ACTIVITY: Would you return every line of the listing below that has "discussions" in it?

────────────────────────────────────────

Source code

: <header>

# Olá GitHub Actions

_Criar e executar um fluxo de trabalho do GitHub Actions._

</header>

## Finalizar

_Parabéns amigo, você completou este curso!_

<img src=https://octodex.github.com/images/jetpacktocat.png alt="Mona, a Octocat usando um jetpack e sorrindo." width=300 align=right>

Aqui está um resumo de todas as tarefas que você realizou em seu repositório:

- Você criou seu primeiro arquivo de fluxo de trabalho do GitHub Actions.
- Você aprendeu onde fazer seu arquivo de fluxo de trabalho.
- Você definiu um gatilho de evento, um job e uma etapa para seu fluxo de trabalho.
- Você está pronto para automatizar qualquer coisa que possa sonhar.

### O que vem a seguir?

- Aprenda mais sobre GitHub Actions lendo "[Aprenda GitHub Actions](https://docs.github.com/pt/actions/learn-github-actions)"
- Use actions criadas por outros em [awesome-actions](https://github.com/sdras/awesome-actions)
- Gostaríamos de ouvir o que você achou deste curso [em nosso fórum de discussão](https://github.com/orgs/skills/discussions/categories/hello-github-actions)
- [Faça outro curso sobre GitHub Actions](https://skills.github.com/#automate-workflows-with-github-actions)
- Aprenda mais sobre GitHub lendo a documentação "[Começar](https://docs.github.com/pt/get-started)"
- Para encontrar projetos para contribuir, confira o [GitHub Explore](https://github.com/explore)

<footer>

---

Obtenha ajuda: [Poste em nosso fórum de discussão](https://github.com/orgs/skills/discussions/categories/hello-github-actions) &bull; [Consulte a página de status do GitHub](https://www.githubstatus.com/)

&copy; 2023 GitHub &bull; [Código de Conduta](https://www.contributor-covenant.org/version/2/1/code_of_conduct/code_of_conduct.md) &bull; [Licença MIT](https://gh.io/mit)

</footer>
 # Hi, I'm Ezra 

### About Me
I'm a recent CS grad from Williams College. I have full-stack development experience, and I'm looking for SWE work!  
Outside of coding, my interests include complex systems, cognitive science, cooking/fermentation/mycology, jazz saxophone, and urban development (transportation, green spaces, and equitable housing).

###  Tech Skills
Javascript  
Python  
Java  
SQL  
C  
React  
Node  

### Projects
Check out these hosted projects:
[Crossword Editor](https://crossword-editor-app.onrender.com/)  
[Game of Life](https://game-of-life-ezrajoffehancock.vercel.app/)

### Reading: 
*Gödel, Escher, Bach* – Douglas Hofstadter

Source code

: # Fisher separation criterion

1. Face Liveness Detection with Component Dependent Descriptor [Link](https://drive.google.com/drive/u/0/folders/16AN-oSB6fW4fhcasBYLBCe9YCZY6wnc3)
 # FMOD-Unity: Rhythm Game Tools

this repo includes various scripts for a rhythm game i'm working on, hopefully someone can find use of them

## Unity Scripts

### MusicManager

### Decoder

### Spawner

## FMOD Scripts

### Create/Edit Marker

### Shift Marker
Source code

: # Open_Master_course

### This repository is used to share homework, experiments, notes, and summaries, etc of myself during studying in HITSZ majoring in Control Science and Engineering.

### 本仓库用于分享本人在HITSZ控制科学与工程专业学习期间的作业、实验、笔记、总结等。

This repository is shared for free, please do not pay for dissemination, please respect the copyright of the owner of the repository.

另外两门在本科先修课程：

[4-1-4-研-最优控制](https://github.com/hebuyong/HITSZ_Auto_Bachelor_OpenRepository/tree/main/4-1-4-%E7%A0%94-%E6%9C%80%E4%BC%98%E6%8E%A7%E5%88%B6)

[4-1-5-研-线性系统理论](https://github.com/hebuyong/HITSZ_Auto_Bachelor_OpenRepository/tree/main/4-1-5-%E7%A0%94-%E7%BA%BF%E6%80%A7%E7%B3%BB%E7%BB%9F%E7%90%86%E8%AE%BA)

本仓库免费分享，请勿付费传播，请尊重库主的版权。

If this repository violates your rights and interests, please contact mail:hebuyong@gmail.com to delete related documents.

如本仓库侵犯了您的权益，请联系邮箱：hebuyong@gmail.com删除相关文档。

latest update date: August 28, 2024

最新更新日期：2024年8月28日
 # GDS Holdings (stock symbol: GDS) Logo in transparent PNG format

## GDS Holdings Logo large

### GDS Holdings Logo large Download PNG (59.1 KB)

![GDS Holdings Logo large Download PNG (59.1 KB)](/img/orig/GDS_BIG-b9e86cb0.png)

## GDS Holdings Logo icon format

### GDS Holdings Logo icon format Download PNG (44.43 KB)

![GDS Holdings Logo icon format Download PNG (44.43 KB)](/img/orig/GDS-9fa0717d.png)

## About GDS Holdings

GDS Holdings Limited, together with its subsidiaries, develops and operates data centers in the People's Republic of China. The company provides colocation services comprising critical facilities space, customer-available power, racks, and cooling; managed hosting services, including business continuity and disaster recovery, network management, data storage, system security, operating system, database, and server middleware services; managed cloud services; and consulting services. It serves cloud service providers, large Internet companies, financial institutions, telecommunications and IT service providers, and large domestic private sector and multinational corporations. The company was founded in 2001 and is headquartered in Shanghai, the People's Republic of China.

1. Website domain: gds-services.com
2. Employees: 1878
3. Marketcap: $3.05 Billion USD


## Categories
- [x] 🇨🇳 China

────────────────────────────────────────

SOLUTION FOR THIS PROBLEM:
- Gostaríamos de ouvir o que você achou deste curso [em nosso fórum de discussão](https://github.com/orgs/skills/discussions/categories/hello-github-actions)
Obtenha ajuda: [Poste em nosso fórum de discussão](https://github.com/orgs/skills/discussions/categories/hello-github-actions) &bull; [Consulte a página de status do GitHub](https://www.githubstatus.com/)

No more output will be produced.